My question is, during the first writing of the Hobbit was he a hobbit...

No he wasn't.

Tolkien wrote The Hobbit on 21st September 1937, 17 years before the first of the Lord of the Rings trilogy, The Fellowship of the Ring which was first published on 29th July 1954.

Tolkien wrote the Lord of the Rings trilogy on encouragement from his publisher who wanted to continue the story that The Hobbit had started. The Hobbit was never considered a prequel to Lord of the Rings but the latter was considered a continuation of The Hobbit story, most specifically - the One Ring.

There was no mention in The Hobbit as to Gollum's previous form or race he was merely considered a strange creature that inhabited the small island at the centre of a lake at the roots of the Misty Mountains.
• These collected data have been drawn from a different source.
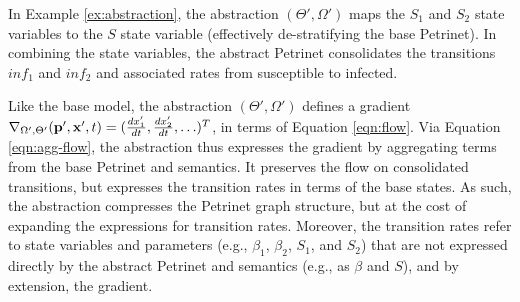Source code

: In Example \ref{ex:abstraction}, the abstraction $(\Theta', \Omega')$ maps the $S_1$ and $S_2$ state variables to the $S$ state variable (effectively de-stratifying the base Petrinet).  In combining the state variables, the abstract Petrinet consolidates the transitions $inf_1$ and $inf_2$ and associated rates from susceptible to infected.  

Like the base model, the abstraction $(\Theta', \Omega')$ defines a gradient $\nabla_{\Omega', \Theta'}({\bf p}', {\bf x}', t) = (\frac{dx_1'}{dt},
\frac{dx_2'}{dt}, \ldots)^T$, in terms of Equation \ref{eqn:flow}.
Via Equation \ref{eqn:agg-flow}, the abstraction thus expresses the gradient by aggregating terms from the
base Petrinet and semantics.  It preserves the flow on consolidated transitions, but
expresses the transition rates in terms of the base states.  As such, the
abstraction compresses the Petrinet graph structure, but at the cost of
expanding the expressions for transition rates. Moreover, the transition
rates refer to state variables and parameters (e.g., $\beta_1$, $\beta_2$, $S_1$, and $S_2$) that are not expressed
directly by the abstract Petrinet and semantics (e.g., as $\beta$ and $S$), and by extension, the gradient. 

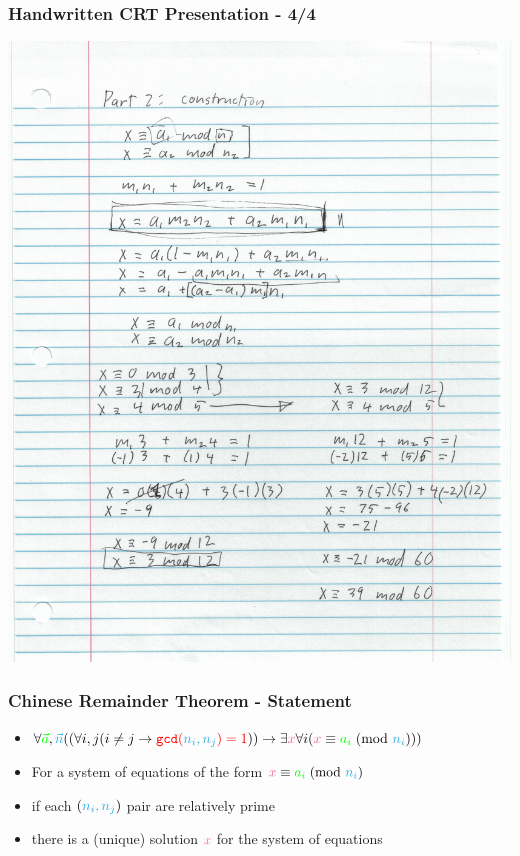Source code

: \documentclass[aspectratio=169]{beamer}
\begin{document}
\begin{frame}[fragile]
\frametitle{Handwritten CRT Presentation - 4/4}
\includegraphics[height=0.8\paperheight]{jacques_page4.jpg}
\end{frame}


\begin{frame}[fragile]
\frametitle{Chinese Remainder Theorem - Statement}
\begin{itemize}
\item $\forall {\color{green}\vec{a}}, {\color{cybercyan}\vec{n}}((\forall i,j(i \neq j \rightarrow {\color{red}\verb|gcd|({\color{cybercyan}n_i, n_j}) = 1})) \rightarrow \exists {\color{cyberpink}x} \forall i({\color{cyberpink}x} \equiv {\color{green}a_i}\hspace{1mm}(\text{mod }{\color{cybercyan}n_i})))$
\item For a system of equations of the form ${\color{cyberpink}x} \equiv {\color{green}a_i}\hspace{1mm}(\text{mod }{\color{cybercyan}n_i})$
\item if each $({\color{cybercyan}n_i, n_j})$ pair are {\color{red}relatively prime}
\item there is a (unique) solution ${\color{cyberpink}x}$ for the system of equations
\end{itemize}
\end{frame}
\end{document}
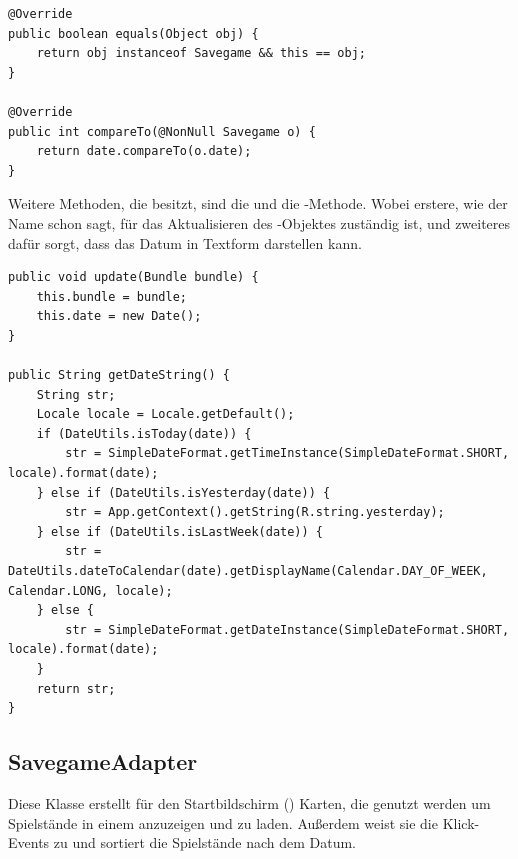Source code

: \begin{lstlisting}[caption={Savegame compareTo() \& equals()},captionpos=b]
@Override
public boolean equals(Object obj) {
	return obj instanceof Savegame && this == obj;
}

@Override
public int compareTo(@NonNull Savegame o) {
	return date.compareTo(o.date);
}
\end{lstlisting}

Weitere Methoden, die  besitzt, sind die  und die
-Methode. Wobei erstere, wie der Name schon sagt, für das
Aktualisieren des -Objektes zuständig ist, und zweiteres dafür
sorgt, dass  das Datum in Textform darstellen kann.

\begin{lstlisting}[caption={Savegame update() \& getDateString()},captionpos=b]
public void update(Bundle bundle) {
	this.bundle = bundle;
	this.date = new Date();
}

public String getDateString() {
	String str;
	Locale locale = Locale.getDefault();
	if (DateUtils.isToday(date)) {
		str = SimpleDateFormat.getTimeInstance(SimpleDateFormat.SHORT, locale).format(date);
	} else if (DateUtils.isYesterday(date)) {
		str = App.getContext().getString(R.string.yesterday);
	} else if (DateUtils.isLastWeek(date)) {
		str = DateUtils.dateToCalendar(date).getDisplayName(Calendar.DAY_OF_WEEK, Calendar.LONG, locale);
	} else {
		str = SimpleDateFormat.getDateInstance(SimpleDateFormat.SHORT, locale).format(date);
	}
	return str;
}
\end{lstlisting}

\subsection{SavegameAdapter}

Diese Klasse erstellt für den Startbildschirm () Karten, die
genutzt werden um Spielstände in einem  anzuzeigen und zu
laden. Außerdem weist sie die Klick-Events zu und sortiert die Spielstände nach
dem Datum.

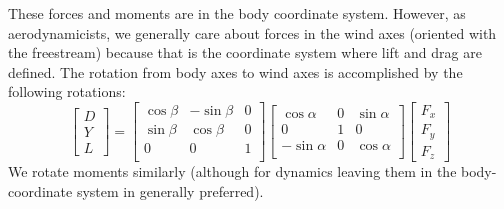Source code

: \documentclass{article}
\begin{document}

These forces and moments are in the body coordinate system.  However, as aerodynamicists, we generally care about forces in the wind axes (oriented with the freestream) because that is the coordinate system where lift and drag are defined.  The rotation from body axes to wind axes is accomplished by the following rotations:
\begin{equation}
\begin{bmatrix}
D\\
Y\\
L
\end{bmatrix}
= 
\begin{bmatrix}
\cos\beta & -\sin\beta & 0 \\
\sin\beta & \cos\beta & 0 \\
0 & 0 & 1\\
\end{bmatrix}
\begin{bmatrix}
\cos\alpha & 0 & \sin\alpha \\
0 & 1 & 0\\
-\sin\alpha & 0 & \cos\alpha \\
\end{bmatrix}
\begin{bmatrix}
F_x\\
F_y\\
F_z
\end{bmatrix}
\label{eq:forceswindframe}
\end{equation}
We rotate moments similarly (although for dynamics leaving them in the body-coordinate system in generally preferred).

\end{document}
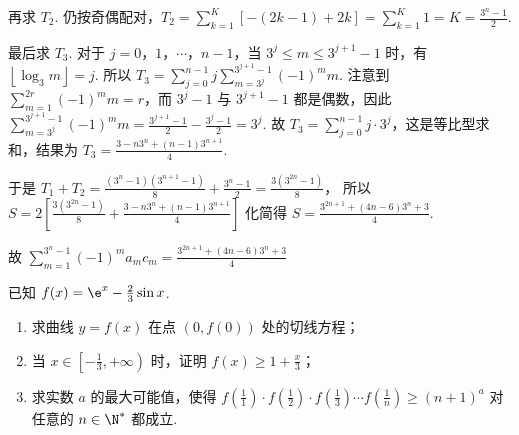 \begin{solution}
\begin{enumerate}
\begin{enumerate}
再求 \(T_2\). 仍按奇偶配对，\(T_2=\sum_{k=1}^{K}\left[ -\left( 2k-1 \right)+2k \right]=\sum_{k=1}^{K}1=K=\frac{3^n-1}{2}\).

最后求 \(T_3\). 对于 \(j=0\)，\(1\)，\(\cdots\)，\(n-1\)，当 \(3^j\le m\le 3^{j+1}-1\) 时，有 \(\left\lfloor \log_3 m \right\rfloor =j\). 所以 \(T_3=\sum_{j=0}^{n-1}j\sum_{m=3^j}^{3^{j+1}-1}\left( -1 \right)^m m\). 注意到 \(\sum_{m=1}^{2r}\left( -1 \right)^m m=r\)，而 \(3^j-1\) 与 \(3^{j+1}-1\) 都是偶数，因此 \(\sum_{m=3^j}^{3^{j+1}-1}\left( -1 \right)^m m=\frac{3^{j+1}-1}{2}-\frac{3^j-1}{2}=3^j\). 故 \(T_3=\sum_{j=0}^{n-1}j\cdot 3^j\)，这是等比型求和，结果为 \(T_3=\frac{3-n3^n+\left( n-1 \right)3^{n+1}}{4}\).

于是
\(
T_1+T_2=\frac{\left( 3^n-1 \right)\left( 3^{n+1}-1 \right)}{8}+\frac{3^n-1}{2}
=\frac{3\left( 3^{2n}-1 \right)}{8}
\)，
所以
\(
S=2\left[ \frac{3\left( 3^{2n}-1 \right)}{8}+\frac{3-n3^n+\left( n-1 \right)3^{n+1}}{4} \right]
\)
化简得 \(S=\frac{3^{2n+1}+\left( 4n-6 \right)3^n+3}{4}\).

故
\(
\sum_{m=1}^{3^n-1}\left( -1 \right)^m a_m c_m=\frac{3^{2n+1}+\left( 4n-6 \right)3^n+3}{4}
\)
\end{enumerate}
\end{enumerate}
\end{solution}

\begin{problem}
已知 \(f(x)=\e^x-\frac{2}{3}\sin x\).

\begin{enumerate}
\item 求曲线 \(y=f(x)\) 在点 \((0,f(0))\) 处的切线方程；
\item 当 \(x\in \left[ -\frac{1}{3},+\infty \right)\) 时，证明 \(f(x)\ge 1+\frac{x}{3}\)；
\item 求实数 \(a\) 的最大可能值，使得 \(f\left( \frac{1}{1} \right)\cdot f\left( \frac{1}{2} \right)\cdot f\left( \frac{1}{3} \right)\cdots f\left( \frac{1}{n} \right)\ge (n+1)^a\) 对任意的 \(n\in \N^*\) 都成立.
\end{enumerate}
\end{problem}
The only mention of Gollum ever being of Hobbit descent was in the Lord of the Rings trilogy, which was published 17 years after The Hobbit.

...or was this 'retconned' in one of the edits Tolkien made so that the Hobbit was more of a prequel to his famous epic?
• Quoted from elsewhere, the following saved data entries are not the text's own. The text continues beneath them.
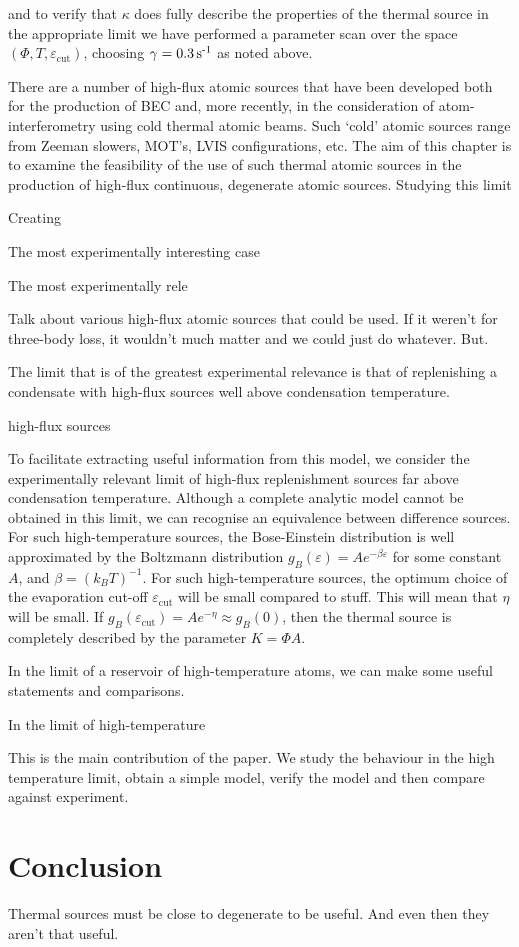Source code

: and to verify that $\kappa$ does fully describe the properties of the thermal source in the appropriate limit we have performed a parameter scan over the space $(\Phi, T, \varepsilon_\text{cut})$, choosing $\gamma = \unit[0.3]{s\textsuperscript{-1}}$ as noted above.



There are a number of high-flux atomic sources that have been developed both for the production of BEC and, more recently, in the consideration of atom-interferometry using cold thermal atomic beams. Such `cold' atomic sources range from Zeeman slowers, MOT's, LVIS configurations, etc. The aim of this chapter is to examine the feasibility of the use of such thermal atomic sources in the production of high-flux continuous, degenerate atomic sources. Studying this limit

Creating

The most experimentally interesting case

The most experimentally rele


Talk about various high-flux atomic sources that could be used. If it weren't for three-body loss, it wouldn't much matter and we could just do whatever. But. 


The limit that is of the greatest experimental relevance is that of replenishing a condensate with high-flux sources well above condensation temperature.

high-flux sources


To facilitate extracting useful information from this model, we consider the experimentally relevant limit of high-flux replenishment sources far above condensation temperature. Although a complete analytic model cannot be obtained in this limit, we can recognise an equivalence between difference sources. For such high-temperature sources, the Bose-Einstein distribution is well approximated by the Boltzmann distribution $g_B(\varepsilon) = A e^{-\beta\varepsilon}$ for some constant $A$, and $\beta = \left(k_B T\right)^{-1}$. For such high-temperature sources, the optimum choice of the evaporation cut-off $\varepsilon_\text{cut}$ will be small compared to stuff. This will mean that $\eta$ will be small. If $g_B(\varepsilon_\text{cut}) = A e^{-\eta} \approx g_B(0)$, then the thermal source is completely described by the parameter $K=\Phi A$.




In the limit of a reservoir of high-temperature atoms, we can make some useful statements and comparisons.


In the limit of high-temperature 


This is the main contribution of the paper. We study the behaviour in the high temperature limit, obtain a simple model, verify the model and then compare against experiment.




\section{Conclusion}
Thermal sources must be close to degenerate to be useful. And even then they aren't that useful.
Tolkien edited some parts of The Hobbit at later stages, but these edits were mostly to do with making the Lord of the Rings trilogy a more natural and logical continuation of the story.

The main revision was to the Chapter Riddles in the Dark, where Bilbo meets Gollum and play the game of riddle. In the original version, Gollum was less threatening and was quite happy to play the game of riddles with Bilbo with the One Ring as being the prize for correctly guessing the riddle. He was quite happy to offer the ring as the prize (whether he really did intend on giving it up is another matter) but was distressed to find that even when he lost the riddle game, he didn't have the One Ring. Because Bilbo had already found it.

Tolkien didn't feel that this fitted particularly well with the planned Lord of the Rings trilogy for the simple reason that a powerful and corrupting ring would not be offered up as a prize in a game of riddles quite so willingly. So he changed it to make Gollum more of a slave to the ring rather than the simple possessor of it.

Tolkien also made other smaller, minor changes to the Hobbit such as distances and travel times being consistent, he changed some of the foods being eaten, and changed the name for High Elves from Gnomes (from gnomis, the greek word for knowledge) due to the word Gnome having a different fantasy connotation.

My main impetus is to guage how far in advance did Tolkien plan Gollum's longevity, resistance to the ring...

I don't think Tolkien planned this in advance when writing The Hobbit. Gollum's longevity was a primary influence of having been a one time possessor of the One Ring. He wasn't any less influenced by its power as those of men given how desperate he was to have it back in his possession. I think we need to bear in mind that whilst Gollum may have begun life as a Stoor or Hobbit variant, he was quite a different creature when Bilbo first encountered him and subsequently Frodo et al. The power and evil of the One Ring had corrupted him and helped to turn him into the wretch he became.

...and whether he had planned the allegory between his and Frodos fate at the hands of the ring (thus making Frodo sympathetic during LotR).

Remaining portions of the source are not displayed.